Parts of a Candlestick: The wide part that represents the range between the open and close. When the real body is RED it means the close was lower than the open so the day was bearish, a DOWN day. If the real body is GREEN it means the close was higher than the open, bullish an UP day.
Just above and below the real body are wicks that show the high and low prices of that day's trading. The low wick shows the Low of the day, the high wick shows the high of the day.

 I have also attached a stock I am watching tomorrow, CA. The white line is a 10SMA and the blue line is the 20sma. As you can see CA is trading below these moving averages, which signals a BEARISH or Down trend. As a trader I want to trade with the trend to give me the highest odds of success. I will look to go short tomorrow if an opportunity arises.
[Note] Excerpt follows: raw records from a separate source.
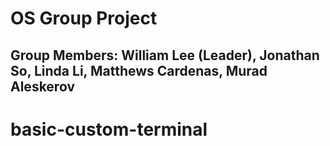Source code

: # OS Group Project

## Group Members: William Lee (Leader), Jonathan So, Linda Li, Matthews Cardenas, Murad Aleskerov 

# basic-custom-terminal
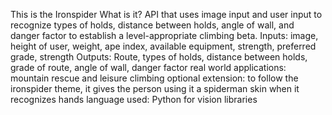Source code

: This is the Ironspider
What is it?
API that uses image input and user input to recognize types of holds, distance between holds, angle of wall, and danger factor to establish a level-appropriate climbing beta. 
Inputs: image, height of user, weight, ape index, available equipment, strength, preferred grade, strength 
Outputs: Route, types of holds, distance between holds, grade of route, angle of wall, danger factor 
real world applications: mountain rescue and leisure climbing
optional extension: to follow the ironspider theme, it gives the person using it a spiderman skin when it recognizes hands
language used: Python for vision libraries
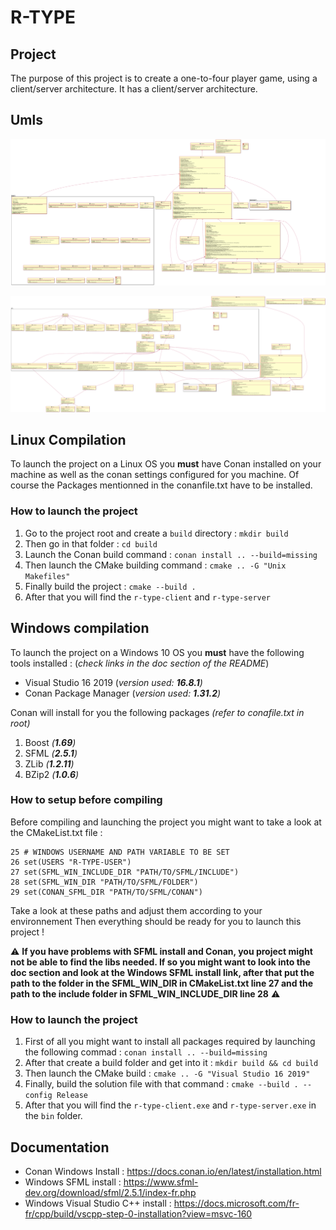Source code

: # R-TYPE

## Project
The purpose of this project is to create a one-to-four player game, using a client/server architecture. It has a client/server architecture.

## Umls

![](doc/clientUml.svg)

![](doc/serverUml.svg)

## Linux Compilation
To launch the project on a Linux OS you **must** have Conan installed on your machine as well as the conan settings configured for you machine.
Of course the Packages mentionned in the conanfile.txt have to be installed.
 
 ### How to launch the project
 1. Go to the project root and create a `build` directory : `mkdir build`
 2. Then go in that folder : `cd build`
 3. Launch the Conan build command : `conan install .. --build=missing`
 4. Then launch the CMake building command : `cmake .. -G "Unix Makefiles"`
 5. Finally build the project : `cmake --build .`
 6. After that you will find the `r-type-client` and `r-type-server`
## Windows compilation
To launch the project on a Windows 10 OS you **must** have the following tools installed : (_check links in the doc section of the README_)

 - Visual Studio 16 2019 (_version used: **16.8.1**)_
 - Conan Package Manager  (_version used: **1.31.2**)_

Conan will install for you the following packages _(refer to conafile.txt in root)_
 1. Boost _(**1.69**)_
 2. SFML _(**2.5.1**)_
 3. ZLib _(**1.2.11**)_
 4. BZip2 _(**1.0.6**)_

### How to setup before compiling
Before compiling and launching the project you might want to take a look at the CMakeList.txt file :

	25 # WINDOWS USERNAME AND PATH VARIABLE TO BE SET
	26 set(USERS "R-TYPE-USER")
	27 set(SFML_WIN_INCLUDE_DIR "PATH/TO/SFML/INCLUDE")
	28 set(SFML_WIN_DIR "PATH/TO/SFML/FOLDER")
	29 set(CONAN_SFML_DIR "PATH/TO/SFML/CONAN")

Take a look at these paths and adjust them according to your environnement
Then everything should be ready for you to launch this project !

:warning: **If you have problems with SFML install and Conan, you project might not be able to find the libs needed. If so you might want to look into the doc section and look at the Windows SFML install link, after that put the path to the folder in the SFML_WIN_DIR in CMakeList.txt line 27 and the path to the include folder in SFML_WIN_INCLUDE_DIR line 28** :warning:

 
### How to launch the project
 1. First of all you might want to install all packages required by launching the following commad : `conan install .. --build=missing`
 2. After that create a build folder and get into it : `mkdir build && cd build`
 3. Then launch the CMake build : `cmake .. -G "Visual Studio 16 2019"`
 4. Finally, build the solution file with that command : `cmake --build . --config Release`
 5. After that you will find the `r-type-client.exe` and `r-type-server.exe` in the `bin` folder.

## Documentation
 - Conan Windows Install : https://docs.conan.io/en/latest/installation.html 
 - Windows SFML install : https://www.sfml-dev.org/download/sfml/2.5.1/index-fr.php
 - Windows Visual Studio C++ install : https://docs.microsoft.com/fr-fr/cpp/build/vscpp-step-0-installation?view=msvc-160

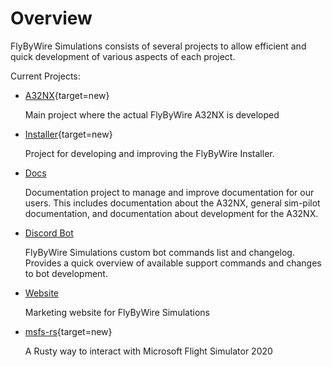 # Overview

FlyByWire Simulations consists of several projects to allow efficient and quick development of various aspects of each project.

Current Projects:

- [A32NX](https://github.com/flybywiresim/a32nx){target=new}

    Main project where the actual FlyByWire A32NX is developed

- [Installer](https://github.com/flybywiresim/installer){target=new}

    Project for developing and improving the FlyByWire Installer.

- [Docs](documentation.md)

    Documentation project to manage and improve documentation for our users. This includes documentation about the A32NX, general sim-pilot documentation, and documentation about development for the A32NX.

- [Discord Bot](discord-bot.md)

    FlyByWire Simulations custom bot commands list and changelog. Provides a quick overview of available support commands and changes to bot development.

- [Website](website.md)

    Marketing website for FlyByWire Simulations

- [msfs-rs](https://github.com/flybywiresim/msfs-rs){target=new}

     A Rusty way to interact with Microsoft Flight Simulator 2020

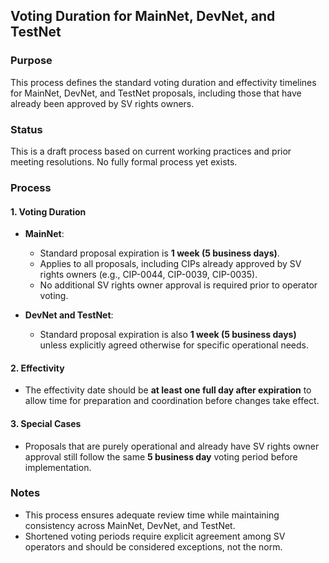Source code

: ## Voting Duration for MainNet, DevNet, and TestNet

### Purpose

This process defines the standard voting duration and effectivity timelines for MainNet, DevNet, and TestNet proposals, including those that have already been approved by SV rights owners.


### Status

This is a draft process based on current working practices and prior meeting resolutions. No fully formal process yet exists.

### Process

#### 1. Voting Duration

- **MainNet**:  
  - Standard proposal expiration is **1 week (5 business days)**.  
  - Applies to all proposals, including CIPs already approved by SV rights owners (e.g., CIP-0044, CIP-0039, CIP-0035).  
  - No additional SV rights owner approval is required prior to operator voting.

- **DevNet and TestNet**:  
  - Standard proposal expiration is also **1 week (5 business days)** unless explicitly agreed otherwise for specific operational needs.

#### 2. Effectivity

- The effectivity date should be **at least one full day after expiration** to allow time for preparation and coordination before changes take effect.

#### 3. Special Cases

- Proposals that are purely operational and already have SV rights owner approval still follow the same **5 business day** voting period before implementation.

### Notes

- This process ensures adequate review time while maintaining consistency across MainNet, DevNet, and TestNet.
- Shortened voting periods require explicit agreement among SV operators and should be considered exceptions, not the norm.
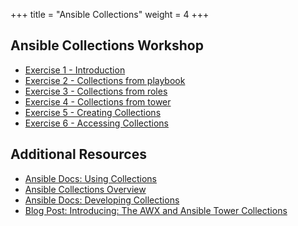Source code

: +++
title = "Ansible Collections"
weight = 4
+++

## Ansible Collections Workshop

<!-- This workshop is a step by step series of exercises to demonstrate
features and benefits of Ansible Collections, a unique distribution
format of Ansible content that can be used to package and distribute
playbooks, roles, modules, and plugins.

## Time Planning

The average duration of this workshop depends on the Ansible skills of
practitioner. The average duration should be around 3 hours or less with
advanced Ansible users.

All exercises are self explanatory and guide the participants through the entire lab.
Concepts are explained when they are introduced along with the practice exercise.

## Prerequisites

- Ansible v2.9

- An OS of choice between RHEL/CentOS 8.x, CentOS Stream, Fedora 31+ -->

<!-- ## Ansible Collections Exercises -->

<!-- The workshop is structured in a set of progressive exercises, covering collections creation,
usage from playbooks, roles and Tower and an introduction to Ansible Automation Hub. -->

- [Exercise 1 - Introduction](1-introduction)
- [Exercise 2 - Collections from playbook](2-using-collections-from-playbooks)
- [Exercise 3 - Collections from roles](3-using-collections-from-roles)
- [Exercise 4 - Collections from tower](4-using-collections-from-tower)
- [Exercise 5 - Creating Collections](5-creating-collections)
- [Exercise 6 - Accessing Collections](6-automation-hub-and-galaxy)

## Additional Resources

- [Ansible Docs: Using Collections](https://docs.ansible.com/ansible/latest/user_guide/collections_using.html)
- [Ansible Collections Overview](https://github.com/ansible-collections/overview)
- [Ansible Docs: Developing Collections](https://docs.ansible.com/ansible/devel/dev_guide/developing_collections.html)
- [Blog Post: Introducing: The AWX and Ansible Tower Collections](https://www.ansible.com/blog/introducing-the-awx-collection)

<!-- ## Authors

Ansible Automation Platform 1.1 Hackfest - Team 1

- Christian Jung <cjung@redhat.com>

- Gianni Salinetti <gsalinet@redhat.com>

- David Sastre Medina <asastrem@redhat.com>

- Ismail Dhaoui <idhaoui@redhat.com> -->
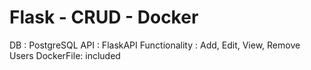 # Flask - CRUD - Docker

DB : PostgreSQL
API : FlaskAPI
Functionality : Add, Edit, View, Remove Users
DockerFile: included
Support System: This is critical. Trading while simplistic in nature will mentally challenge you as a new trader as you are putting your money on the line. Like any profession it takes time to learn. Its estimated 90% fail due to greed, fear, discipline, greed again and not taking the time to learn and wait for high % setups. Those that fail start with the thought process of thinking about the money and not focusing on the process of making high % trades and learning. You need a plan for each trade: When to enter, when to exit if the trade goes in your favor or does not go in your favor. You will have losing trades and as a new trader you will question your system and trade after each loss. As humans we hate to lose but in trading its part of the game and must be accepted. For example a successful trader can have these results after 10 trades risking $100 per trade
-50, -30, +100, +60, -65, +100, +75, +100, -100, +90, ..Result $280... This results in 6 wins and 4 losses. Notice the first 2 trades were losses and 40% of the time you exited with a loss. The physiology behind this can cause you to panic. Its imperative you stick to your discipline and take your small losses and not hold on to a stock in hopes it will come back. If you don't stick to your discipline those losses will be much larger as those -50 and -30 losses can turn into -150 or larger if you dont stick to the plan.

This is why having positive support is critical. I highly suggest another trader to bounce ideas off of or just keep your trading ambitions to yourself. Your spouse will not understand, your friends of family wont need positive in your life as a trader. For me my support system was my 6 month old son. I got hammered early on as a trader, had no mentor and was learning as I went. Everyone told me to quit. Anyone I tried to discuss trading with had no clue and all I heard was don't do it, wasting your time, its for professional's blah blah blah. It hurt my trading even more as I pressed and made bad trade after bad trade. But I was lucky as I got to be a stay at home Dad everyday until 4pm. I wanted to be a trader badly so I turned to my 6 month old son to discuss my trading (and losses) with. He would just stare at me and smile away as I released my frustrations and brainstormed how I was going to make this work. Yea I had a conversation with a 6 month old daily about trading, sat him right next to the computer...and it helped tremendously. Good trading days meant we go to the park...and bad trading days meant... we went to the park. He always knew after trading we went to the park and he kept on smiling and pointing at green candles. (think WILSON in the movie Cast Away, he never talked back!) Anyone can make it in this game but you need to have that positive support so you focus on the process and not on the $.

Next Post I will cover Charts: Support points, Resistance points, Volume, candlesticks I look for, managing your bankroll, risk and reward. In Post 3 I will cover a simple setup using the Daily Charts.

* You don't have to trade everyday. If the conditions don't feel right or if you're unsure of the current days trading environment then PASS on the trade. Missed money is better than lost money.  Day trading and the stock market is not a "war" that you must win at all cost. Trading should be fun, wait for only the good setups. Follow your rules, stick to your stops, and know that everyday the market presents a new chess board.